WORK TASK
Your answer must be the data repeated exactly, with no pictures in it.

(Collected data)
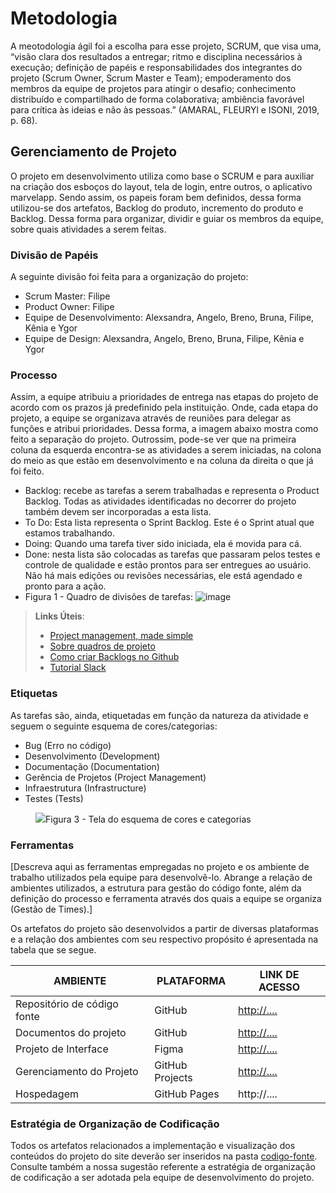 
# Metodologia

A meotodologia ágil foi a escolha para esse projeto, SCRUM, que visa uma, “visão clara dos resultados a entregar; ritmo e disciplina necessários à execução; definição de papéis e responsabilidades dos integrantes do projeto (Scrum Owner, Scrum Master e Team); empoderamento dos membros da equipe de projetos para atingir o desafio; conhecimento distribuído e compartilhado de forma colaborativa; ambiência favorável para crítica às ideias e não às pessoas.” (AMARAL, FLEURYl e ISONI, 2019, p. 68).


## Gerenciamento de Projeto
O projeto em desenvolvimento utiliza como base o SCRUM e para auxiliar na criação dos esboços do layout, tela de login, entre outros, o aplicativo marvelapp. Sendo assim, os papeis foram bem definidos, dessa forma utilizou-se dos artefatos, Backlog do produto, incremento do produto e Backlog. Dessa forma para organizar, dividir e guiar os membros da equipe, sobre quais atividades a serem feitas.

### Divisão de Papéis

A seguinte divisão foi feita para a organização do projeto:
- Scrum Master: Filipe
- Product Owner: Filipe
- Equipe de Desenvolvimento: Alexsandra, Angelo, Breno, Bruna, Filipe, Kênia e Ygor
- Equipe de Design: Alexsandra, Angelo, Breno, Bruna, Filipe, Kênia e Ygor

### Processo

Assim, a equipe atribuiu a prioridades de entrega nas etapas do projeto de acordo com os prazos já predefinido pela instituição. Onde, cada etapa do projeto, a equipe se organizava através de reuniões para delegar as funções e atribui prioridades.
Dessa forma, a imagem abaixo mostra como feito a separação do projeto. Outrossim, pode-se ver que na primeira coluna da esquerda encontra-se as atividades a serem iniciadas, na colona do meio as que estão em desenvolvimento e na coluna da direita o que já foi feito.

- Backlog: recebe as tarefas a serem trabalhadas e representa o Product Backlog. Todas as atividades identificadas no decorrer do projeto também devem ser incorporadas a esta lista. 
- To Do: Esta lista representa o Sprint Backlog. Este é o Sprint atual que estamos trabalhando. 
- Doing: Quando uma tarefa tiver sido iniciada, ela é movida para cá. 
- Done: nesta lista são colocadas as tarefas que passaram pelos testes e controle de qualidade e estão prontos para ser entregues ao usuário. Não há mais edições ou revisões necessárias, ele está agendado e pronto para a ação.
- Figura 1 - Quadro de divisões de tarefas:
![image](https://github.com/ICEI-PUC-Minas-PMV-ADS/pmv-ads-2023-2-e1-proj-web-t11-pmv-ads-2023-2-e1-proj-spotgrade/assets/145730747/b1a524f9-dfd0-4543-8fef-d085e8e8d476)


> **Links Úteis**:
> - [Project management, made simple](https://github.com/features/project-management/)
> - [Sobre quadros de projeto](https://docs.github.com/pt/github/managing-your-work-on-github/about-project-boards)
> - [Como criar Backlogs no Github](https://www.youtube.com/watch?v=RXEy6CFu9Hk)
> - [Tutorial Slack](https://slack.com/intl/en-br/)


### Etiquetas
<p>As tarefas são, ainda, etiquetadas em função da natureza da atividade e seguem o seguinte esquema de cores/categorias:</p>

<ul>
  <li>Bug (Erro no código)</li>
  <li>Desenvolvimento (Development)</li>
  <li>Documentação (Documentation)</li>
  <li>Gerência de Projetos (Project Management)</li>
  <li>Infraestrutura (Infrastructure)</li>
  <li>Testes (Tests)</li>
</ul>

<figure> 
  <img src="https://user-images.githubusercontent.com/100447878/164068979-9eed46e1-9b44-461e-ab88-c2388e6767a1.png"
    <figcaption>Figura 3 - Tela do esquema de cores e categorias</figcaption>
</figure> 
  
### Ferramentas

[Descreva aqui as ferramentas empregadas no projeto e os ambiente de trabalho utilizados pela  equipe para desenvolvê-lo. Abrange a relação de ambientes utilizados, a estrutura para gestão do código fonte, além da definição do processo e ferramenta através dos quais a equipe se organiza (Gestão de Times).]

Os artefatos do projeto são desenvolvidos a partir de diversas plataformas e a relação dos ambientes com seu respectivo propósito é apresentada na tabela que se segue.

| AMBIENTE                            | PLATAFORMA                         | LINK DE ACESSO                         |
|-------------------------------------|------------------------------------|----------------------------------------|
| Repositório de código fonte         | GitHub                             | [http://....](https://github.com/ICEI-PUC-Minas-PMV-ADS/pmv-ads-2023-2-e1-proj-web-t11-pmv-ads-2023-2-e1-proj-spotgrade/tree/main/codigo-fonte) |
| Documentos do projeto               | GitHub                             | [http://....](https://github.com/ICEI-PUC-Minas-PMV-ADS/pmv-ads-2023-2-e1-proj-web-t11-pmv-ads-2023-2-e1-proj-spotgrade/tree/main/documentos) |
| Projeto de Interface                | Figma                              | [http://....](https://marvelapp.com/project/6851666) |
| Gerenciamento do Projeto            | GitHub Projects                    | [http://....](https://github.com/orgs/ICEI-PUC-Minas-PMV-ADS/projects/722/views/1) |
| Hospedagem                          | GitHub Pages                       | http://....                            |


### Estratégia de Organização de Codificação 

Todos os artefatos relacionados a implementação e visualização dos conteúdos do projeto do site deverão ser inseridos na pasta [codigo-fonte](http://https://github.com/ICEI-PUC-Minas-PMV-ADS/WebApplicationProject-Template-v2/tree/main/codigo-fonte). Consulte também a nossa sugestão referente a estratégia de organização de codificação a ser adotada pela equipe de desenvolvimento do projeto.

REPLY
# Metodologia

A meotodologia ágil foi a escolha para esse projeto, SCRUM, que visa uma, “visão clara dos resultados a entregar; ritmo e disciplina necessários à execução; definição de papéis e responsabilidades dos integrantes do projeto (Scrum Owner, Scrum Master e Team); empoderamento dos membros da equipe de projetos para atingir o desafio; conhecimento distribuído e compartilhado de forma colaborativa; ambiência favorável para crítica às ideias e não às pessoas.” (AMARAL, FLEURYl e ISONI, 2019, p. 68).


## Gerenciamento de Projeto
O projeto em desenvolvimento utiliza como base o SCRUM e para auxiliar na criação dos esboços do layout, tela de login, entre outros, o aplicativo marvelapp. Sendo assim, os papeis foram bem definidos, dessa forma utilizou-se dos artefatos, Backlog do produto, incremento do produto e Backlog. Dessa forma para organizar, dividir e guiar os membros da equipe, sobre quais atividades a serem feitas.

### Divisão de Papéis

A seguinte divisão foi feita para a organização do projeto:
- Scrum Master: Filipe
- Product Owner: Filipe
- Equipe de Desenvolvimento: Alexsandra, Angelo, Breno, Bruna, Filipe, Kênia e Ygor
- Equipe de Design: Alexsandra, Angelo, Breno, Bruna, Filipe, Kênia e Ygor

### Processo

Assim, a equipe atribuiu a prioridades de entrega nas etapas do projeto de acordo com os prazos já predefinido pela instituição. Onde, cada etapa do projeto, a equipe se organizava através de reuniões para delegar as funções e atribui prioridades.
Dessa forma, a imagem abaixo mostra como feito a separação do projeto. Outrossim, pode-se ver que na primeira coluna da esquerda encontra-se as atividades a serem iniciadas, na colona do meio as que estão em desenvolvimento e na coluna da direita o que já foi feito.

- Backlog: recebe as tarefas a serem trabalhadas e representa o Product Backlog. Todas as atividades identificadas no decorrer do projeto também devem ser incorporadas a esta lista. 
- To Do: Esta lista representa o Sprint Backlog. Este é o Sprint atual que estamos trabalhando. 
- Doing: Quando uma tarefa tiver sido iniciada, ela é movida para cá. 
- Done: nesta lista são colocadas as tarefas que passaram pelos testes e controle de qualidade e estão prontos para ser entregues ao usuário. Não há mais edições ou revisões necessárias, ele está agendado e pronto para a ação.
- Figura 1 - Quadro de divisões de tarefas:
![image](https://github.com/ICEI-PUC-Minas-PMV-ADS/pmv-ads-2023-2-e1-proj-web-t11-pmv-ads-2023-2-e1-proj-spotgrade/assets/145730747/b1a524f9-dfd0-4543-8fef-d085e8e8d476)


> **Links Úteis**:
> - [Project management, made simple](https://github.com/features/project-management/)
> - [Sobre quadros de projeto](https://docs.github.com/pt/github/managing-your-work-on-github/about-project-boards)
> - [Como criar Backlogs no Github](https://www.youtube.com/watch?v=RXEy6CFu9Hk)
> - [Tutorial Slack](https://slack.com/intl/en-br/)


### Etiquetas
<p>As tarefas são, ainda, etiquetadas em função da natureza da atividade e seguem o seguinte esquema de cores/categorias:</p>

<ul>
  <li>Bug (Erro no código)</li>
  <li>Desenvolvimento (Development)</li>
  <li>Documentação (Documentation)</li>
  <li>Gerência de Projetos (Project Management)</li>
  <li>Infraestrutura (Infrastructure)</li>
  <li>Testes (Tests)</li>
</ul>

<figure> 
  <img src="https://user-images.githubusercontent.com/100447878/164068979-9eed46e1-9b44-461e-ab88-c2388e6767a1.png"
    <figcaption>Figura 3 - Tela do esquema de cores e categorias</figcaption>
</figure> 
  
### Ferramentas

[Descreva aqui as ferramentas empregadas no projeto e os ambiente de trabalho utilizados pela  equipe para desenvolvê-lo. Abrange a relação de ambientes utilizados, a estrutura para gestão do código fonte, além da definição do processo e ferramenta através dos quais a equipe se organiza (Gestão de Times).]

Os artefatos do projeto são desenvolvidos a partir de diversas plataformas e a relação dos ambientes com seu respectivo propósito é apresentada na tabela que se segue.

| AMBIENTE                            | PLATAFORMA                         | LINK DE ACESSO                         |
|-------------------------------------|------------------------------------|----------------------------------------|
| Repositório de código fonte         | GitHub                             | [http://....](https://github.com/ICEI-PUC-Minas-PMV-ADS/pmv-ads-2023-2-e1-proj-web-t11-pmv-ads-2023-2-e1-proj-spotgrade/tree/main/codigo-fonte) |
| Documentos do projeto               | GitHub                             | [http://....](https://github.com/ICEI-PUC-Minas-PMV-ADS/pmv-ads-2023-2-e1-proj-web-t11-pmv-ads-2023-2-e1-proj-spotgrade/tree/main/documentos) |
| Projeto de Interface                | Figma                              | [http://....](https://marvelapp.com/project/6851666) |
| Gerenciamento do Projeto            | GitHub Projects                    | [http://....](https://github.com/orgs/ICEI-PUC-Minas-PMV-ADS/projects/722/views/1) |
| Hospedagem                          | GitHub Pages                       | http://....                            |


### Estratégia de Organização de Codificação 

Todos os artefatos relacionados a implementação e visualização dos conteúdos do projeto do site deverão ser inseridos na pasta [codigo-fonte](http://https://github.com/ICEI-PUC-Minas-PMV-ADS/WebApplicationProject-Template-v2/tree/main/codigo-fonte). Consulte também a nossa sugestão referente a estratégia de organização de codificação a ser adotada pela equipe de desenvolvimento do projeto.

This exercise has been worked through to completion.